Il tavolo tecnico del maggio 2023
La svolta risale al maggio 2023. Melasecche ricorda di aver promosso e presieduto un tavolo tecnico presso l’assessorato regionale alle Infrastrutture. Al confronto parteciparono Rete Ferroviaria Italiana, i dirigenti regionali, il Comune di Bastia Umbra e Prelios. In quella sede furono affrontati i nodi che bloccavano l’intervento da anni. Il sottopasso non era un semplice intervento locale, ma un’opera legata alla sicurezza ferroviaria e alla fluidità del traffico urbano. L’accordo raggiunto sbloccò una partita ferma da tempo.
Un’opera strategica per la città
Il sottopasso di via Firenze viene definito strategico per tre motivi. Primo, elimina l’attraversamento a raso e aumenta la sicurezza sulla linea Foligno–Terontola. Secondo, decongestiona il traffico urbano in un’area nevralgica di Bastia Umbra. Terzo, consente una modernizzazione complessiva della mobilità cittadina. Melasecche insiste sul peso delle difficoltà urbanistiche ed economiche superate solo grazie a un intenso lavoro di coordinamento istituzionale costruito dalla Regione negli anni dell’amministrazione di Centrodestra.
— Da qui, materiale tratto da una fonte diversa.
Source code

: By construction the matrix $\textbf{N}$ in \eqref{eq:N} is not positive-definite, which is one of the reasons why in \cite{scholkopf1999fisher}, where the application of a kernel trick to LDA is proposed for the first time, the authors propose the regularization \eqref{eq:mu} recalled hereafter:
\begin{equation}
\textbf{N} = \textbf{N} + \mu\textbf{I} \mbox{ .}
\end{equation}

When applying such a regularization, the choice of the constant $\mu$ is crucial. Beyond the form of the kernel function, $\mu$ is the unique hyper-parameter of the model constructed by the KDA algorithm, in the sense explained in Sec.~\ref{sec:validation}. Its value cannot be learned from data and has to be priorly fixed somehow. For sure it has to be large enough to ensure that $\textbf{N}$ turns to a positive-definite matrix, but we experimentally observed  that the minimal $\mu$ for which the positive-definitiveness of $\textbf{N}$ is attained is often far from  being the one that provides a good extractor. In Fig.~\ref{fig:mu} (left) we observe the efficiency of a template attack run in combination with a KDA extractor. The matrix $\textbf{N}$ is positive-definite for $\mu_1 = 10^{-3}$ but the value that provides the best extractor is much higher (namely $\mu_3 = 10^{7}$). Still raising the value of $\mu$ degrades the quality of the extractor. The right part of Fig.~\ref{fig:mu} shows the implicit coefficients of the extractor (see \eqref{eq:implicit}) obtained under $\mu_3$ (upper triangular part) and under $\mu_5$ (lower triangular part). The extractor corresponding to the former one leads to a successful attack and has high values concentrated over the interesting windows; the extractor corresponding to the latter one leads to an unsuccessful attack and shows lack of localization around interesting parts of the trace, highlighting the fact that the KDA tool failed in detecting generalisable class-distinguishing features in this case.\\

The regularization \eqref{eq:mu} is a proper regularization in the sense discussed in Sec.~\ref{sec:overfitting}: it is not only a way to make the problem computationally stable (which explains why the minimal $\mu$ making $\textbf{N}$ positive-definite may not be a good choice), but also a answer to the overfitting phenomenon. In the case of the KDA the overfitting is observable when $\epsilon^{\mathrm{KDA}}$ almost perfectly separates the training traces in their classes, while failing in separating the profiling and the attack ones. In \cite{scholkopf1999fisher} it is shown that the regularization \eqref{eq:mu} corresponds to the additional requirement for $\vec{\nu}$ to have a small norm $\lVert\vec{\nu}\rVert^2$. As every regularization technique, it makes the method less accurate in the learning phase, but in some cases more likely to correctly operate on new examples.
La polemica sulla paternità politica
“Senza quel lavoro preliminare di mediazione oggi non si parlerebbe della realizzazione del sottopasso”, afferma l’ex assessore. Il capogruppo della Lega Umbria chiede serietà istituzionale e onestà politica nel riconoscere i meriti. Per Melasecche ogni amministrazione ha il dovere di portare avanti i procedimenti ereditati, ma riscrivere la storia non rende un buon servizio ai cittadini. La realizzazione dell’opera resta comunque la priorità condivisa. L’obiettivo è garantire sicurezza, fluidità del traffico e modernizzazione.
I prossimi passi dell’intervento
La convenzione sblocca la progettazione esecutiva e la successiva gara. L’infrastruttura richiederà tempi certi e rapporti istituzionali solidi tra tutti i soggetti coinvolti. Rete Ferroviaria Italiana curerà gli aspetti legati alla circolazione dei treni. Il Comune di Bastia Umbra gestirà le ricadute urbanistiche e viarie. La Regione mantiene un ruolo di raccordo. Melasecche chiude ricordando che i risultati si raggiungono con visione, competenza e capacità di costruire accordi fra enti.